START INFORMATION

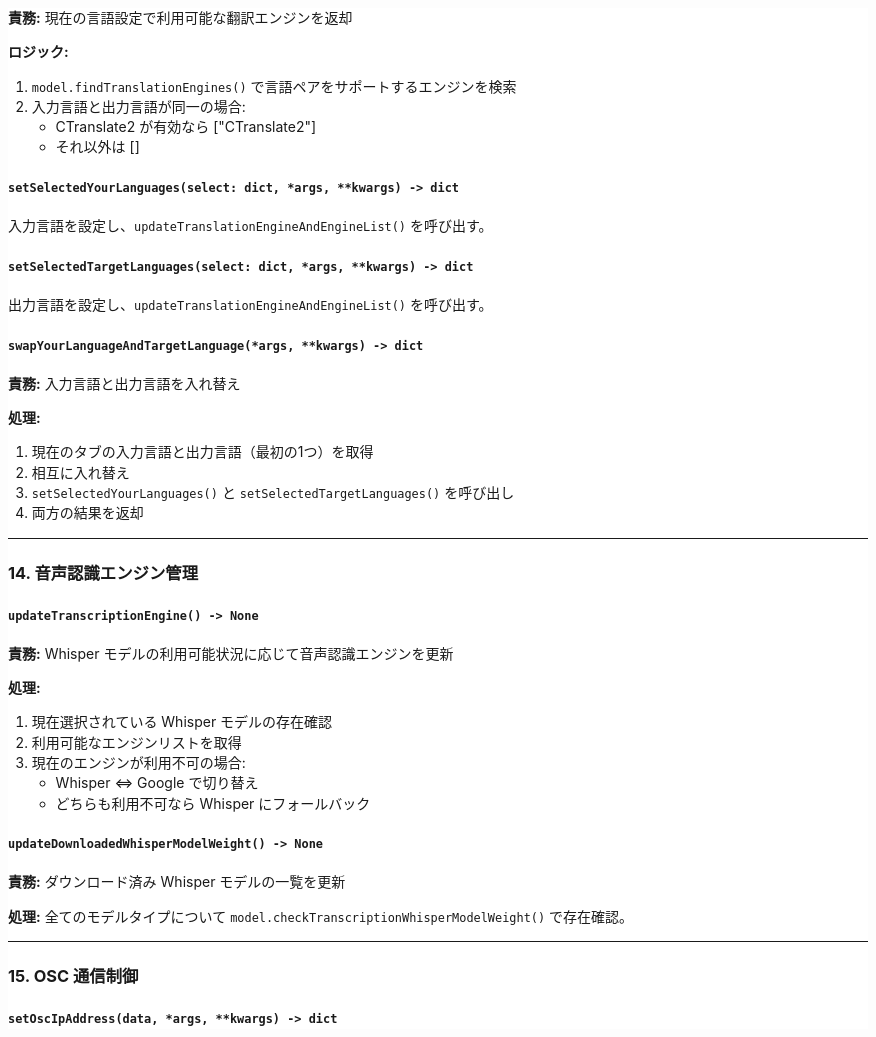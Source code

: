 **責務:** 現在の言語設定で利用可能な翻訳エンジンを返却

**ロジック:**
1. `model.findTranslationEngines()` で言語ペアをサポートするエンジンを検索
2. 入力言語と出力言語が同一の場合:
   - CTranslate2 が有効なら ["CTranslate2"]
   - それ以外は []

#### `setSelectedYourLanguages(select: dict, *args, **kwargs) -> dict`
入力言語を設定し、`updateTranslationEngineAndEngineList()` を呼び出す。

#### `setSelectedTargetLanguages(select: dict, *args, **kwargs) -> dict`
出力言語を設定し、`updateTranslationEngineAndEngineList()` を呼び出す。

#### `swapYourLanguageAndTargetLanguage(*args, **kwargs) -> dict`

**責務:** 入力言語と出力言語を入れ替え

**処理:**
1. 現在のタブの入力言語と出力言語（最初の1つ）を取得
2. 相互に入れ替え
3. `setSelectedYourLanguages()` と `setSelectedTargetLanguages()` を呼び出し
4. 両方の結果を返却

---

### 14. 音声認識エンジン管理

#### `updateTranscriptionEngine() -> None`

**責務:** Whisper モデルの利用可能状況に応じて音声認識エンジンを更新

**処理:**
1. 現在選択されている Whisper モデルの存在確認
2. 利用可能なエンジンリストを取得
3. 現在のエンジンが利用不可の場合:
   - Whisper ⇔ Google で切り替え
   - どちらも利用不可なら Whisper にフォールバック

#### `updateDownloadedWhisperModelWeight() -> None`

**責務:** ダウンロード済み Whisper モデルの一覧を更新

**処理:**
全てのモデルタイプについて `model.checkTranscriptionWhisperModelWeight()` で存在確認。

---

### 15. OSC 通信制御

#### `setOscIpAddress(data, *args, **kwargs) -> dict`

END INFORMATION
START INFORMATION

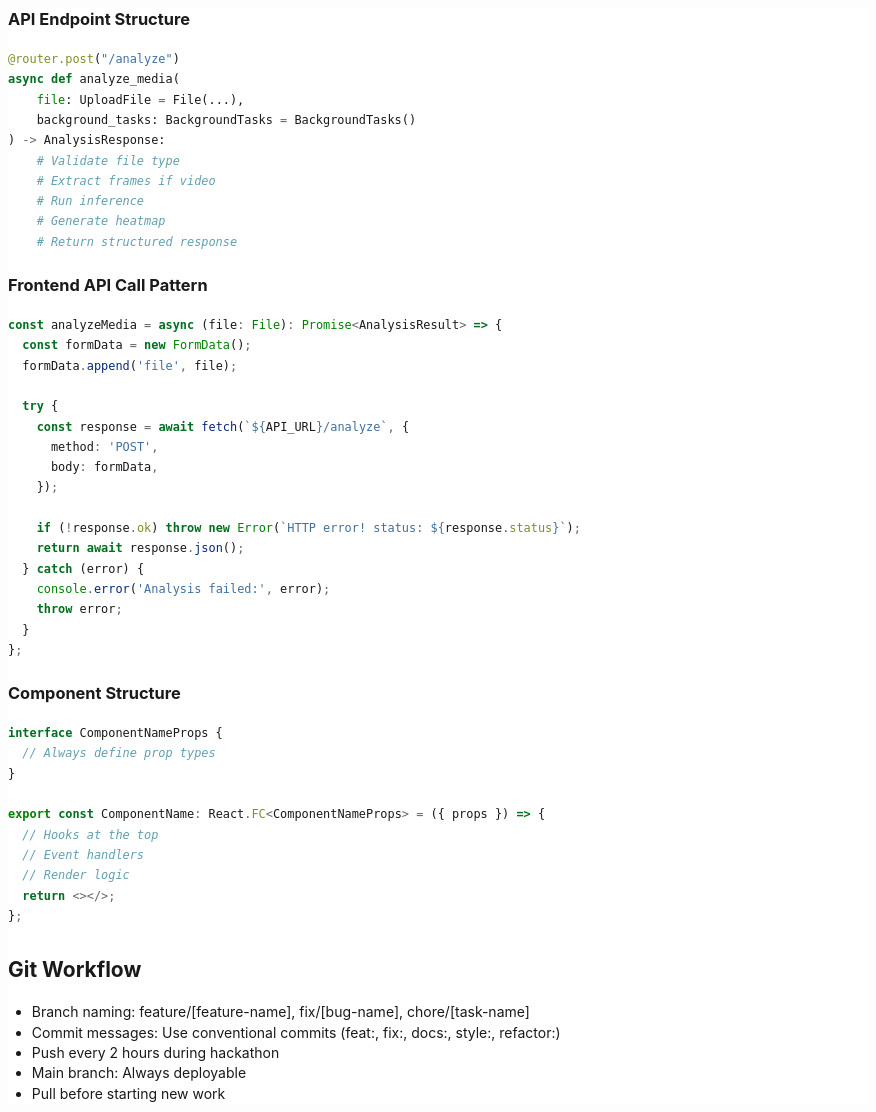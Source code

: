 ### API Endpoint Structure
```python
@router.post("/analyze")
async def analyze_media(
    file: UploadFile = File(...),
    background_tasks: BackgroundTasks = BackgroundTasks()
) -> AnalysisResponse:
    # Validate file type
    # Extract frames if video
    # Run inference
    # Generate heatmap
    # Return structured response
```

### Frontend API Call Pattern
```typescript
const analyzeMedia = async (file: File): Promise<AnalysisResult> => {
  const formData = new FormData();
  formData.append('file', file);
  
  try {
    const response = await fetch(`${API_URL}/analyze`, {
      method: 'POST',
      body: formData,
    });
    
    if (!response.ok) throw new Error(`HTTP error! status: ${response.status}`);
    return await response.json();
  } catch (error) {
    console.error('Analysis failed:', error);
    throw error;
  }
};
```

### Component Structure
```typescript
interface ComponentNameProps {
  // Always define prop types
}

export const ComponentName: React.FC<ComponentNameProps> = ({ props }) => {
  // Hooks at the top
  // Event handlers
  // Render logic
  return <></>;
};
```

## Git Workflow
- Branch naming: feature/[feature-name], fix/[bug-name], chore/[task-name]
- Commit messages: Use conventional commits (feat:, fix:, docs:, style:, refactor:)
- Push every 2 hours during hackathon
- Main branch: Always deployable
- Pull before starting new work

END INFORMATION
START INFORMATION

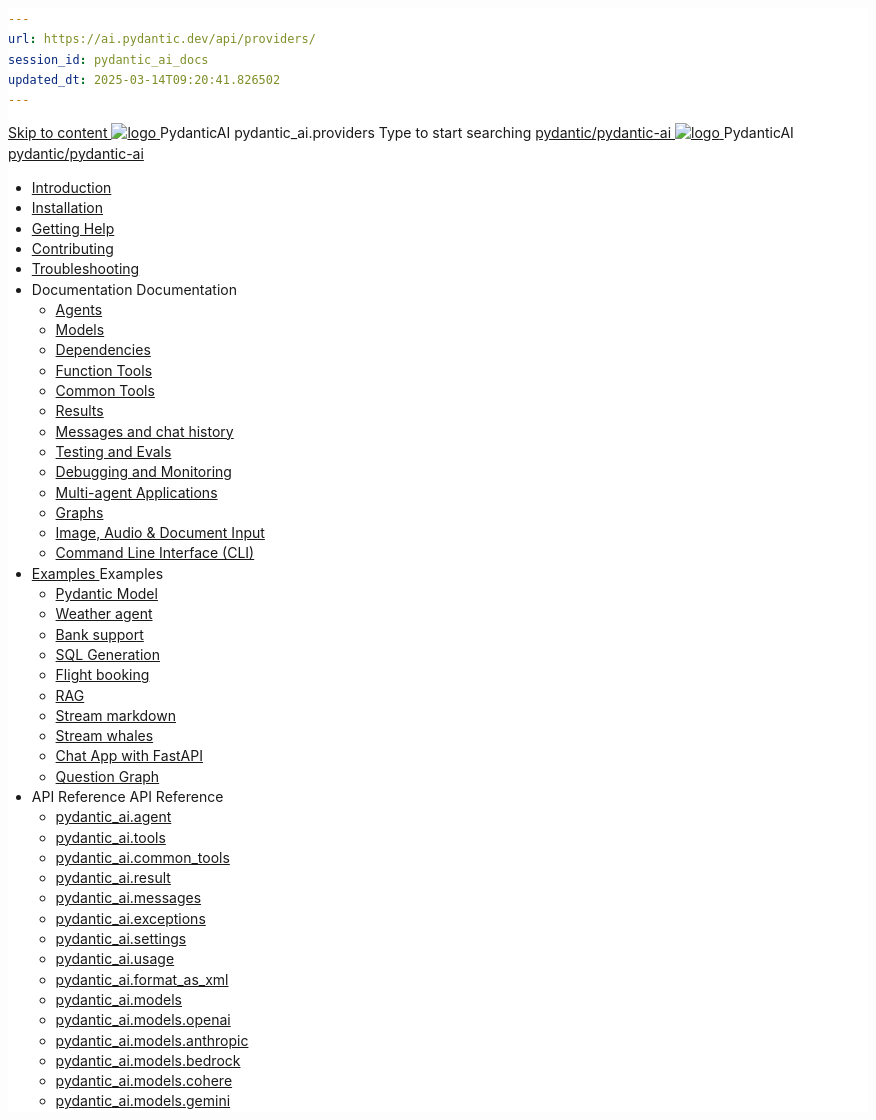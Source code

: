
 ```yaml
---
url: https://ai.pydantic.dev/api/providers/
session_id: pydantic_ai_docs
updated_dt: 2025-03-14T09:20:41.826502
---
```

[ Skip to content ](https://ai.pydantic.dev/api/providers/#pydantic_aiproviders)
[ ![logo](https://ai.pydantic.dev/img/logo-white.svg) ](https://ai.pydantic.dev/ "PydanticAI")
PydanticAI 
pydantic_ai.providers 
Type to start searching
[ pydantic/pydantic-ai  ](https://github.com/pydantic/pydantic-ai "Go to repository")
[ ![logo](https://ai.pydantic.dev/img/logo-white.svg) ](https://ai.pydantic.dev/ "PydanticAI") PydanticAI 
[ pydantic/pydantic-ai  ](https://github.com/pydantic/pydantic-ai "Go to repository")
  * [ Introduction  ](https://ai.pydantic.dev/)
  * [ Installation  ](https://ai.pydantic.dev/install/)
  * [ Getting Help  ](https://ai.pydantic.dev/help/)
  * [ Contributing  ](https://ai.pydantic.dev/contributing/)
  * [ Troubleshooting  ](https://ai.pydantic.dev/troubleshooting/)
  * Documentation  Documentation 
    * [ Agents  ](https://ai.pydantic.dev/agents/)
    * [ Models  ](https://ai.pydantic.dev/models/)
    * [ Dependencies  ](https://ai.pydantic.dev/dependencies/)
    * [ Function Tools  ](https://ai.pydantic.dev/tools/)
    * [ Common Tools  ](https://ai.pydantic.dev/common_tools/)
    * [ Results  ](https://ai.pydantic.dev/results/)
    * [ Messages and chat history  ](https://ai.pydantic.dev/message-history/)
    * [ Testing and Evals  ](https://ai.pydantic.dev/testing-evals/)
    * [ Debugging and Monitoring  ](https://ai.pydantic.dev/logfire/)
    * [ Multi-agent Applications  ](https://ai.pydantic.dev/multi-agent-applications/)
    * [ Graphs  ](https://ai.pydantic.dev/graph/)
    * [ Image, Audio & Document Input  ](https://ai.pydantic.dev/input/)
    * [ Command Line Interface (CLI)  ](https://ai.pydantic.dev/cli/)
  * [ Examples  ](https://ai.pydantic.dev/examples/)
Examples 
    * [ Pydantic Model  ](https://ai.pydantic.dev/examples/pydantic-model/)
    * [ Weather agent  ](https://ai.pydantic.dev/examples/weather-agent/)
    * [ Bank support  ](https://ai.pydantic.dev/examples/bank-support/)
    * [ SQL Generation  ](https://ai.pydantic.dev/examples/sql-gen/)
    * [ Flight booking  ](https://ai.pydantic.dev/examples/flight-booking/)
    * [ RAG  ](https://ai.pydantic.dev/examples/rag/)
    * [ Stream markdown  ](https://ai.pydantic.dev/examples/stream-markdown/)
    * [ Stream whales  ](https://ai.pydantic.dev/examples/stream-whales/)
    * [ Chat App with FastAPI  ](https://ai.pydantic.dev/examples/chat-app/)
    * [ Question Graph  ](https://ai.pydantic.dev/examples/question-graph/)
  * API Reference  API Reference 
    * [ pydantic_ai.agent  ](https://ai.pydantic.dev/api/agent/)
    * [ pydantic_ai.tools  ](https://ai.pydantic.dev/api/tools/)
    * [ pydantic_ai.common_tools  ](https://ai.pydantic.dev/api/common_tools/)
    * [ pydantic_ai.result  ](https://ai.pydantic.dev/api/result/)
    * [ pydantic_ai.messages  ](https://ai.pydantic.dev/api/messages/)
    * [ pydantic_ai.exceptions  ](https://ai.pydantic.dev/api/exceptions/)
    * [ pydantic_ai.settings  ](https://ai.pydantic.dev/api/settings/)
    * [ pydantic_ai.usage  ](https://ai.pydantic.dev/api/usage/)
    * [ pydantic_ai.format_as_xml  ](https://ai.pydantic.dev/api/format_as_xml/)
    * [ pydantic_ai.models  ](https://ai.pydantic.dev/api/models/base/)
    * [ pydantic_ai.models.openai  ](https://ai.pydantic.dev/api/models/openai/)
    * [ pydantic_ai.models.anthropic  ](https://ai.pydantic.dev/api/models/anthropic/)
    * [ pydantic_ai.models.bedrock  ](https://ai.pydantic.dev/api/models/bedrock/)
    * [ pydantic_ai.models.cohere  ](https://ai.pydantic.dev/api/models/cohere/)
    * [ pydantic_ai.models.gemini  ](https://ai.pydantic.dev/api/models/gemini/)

END INFORMATION

Isolate each line of the listing above that includes "async". Copy it.

◆ SOLUTION BELOW:
async def analyze_media(
const analyzeMedia = async (file: File): Promise<AnalysisResult> => {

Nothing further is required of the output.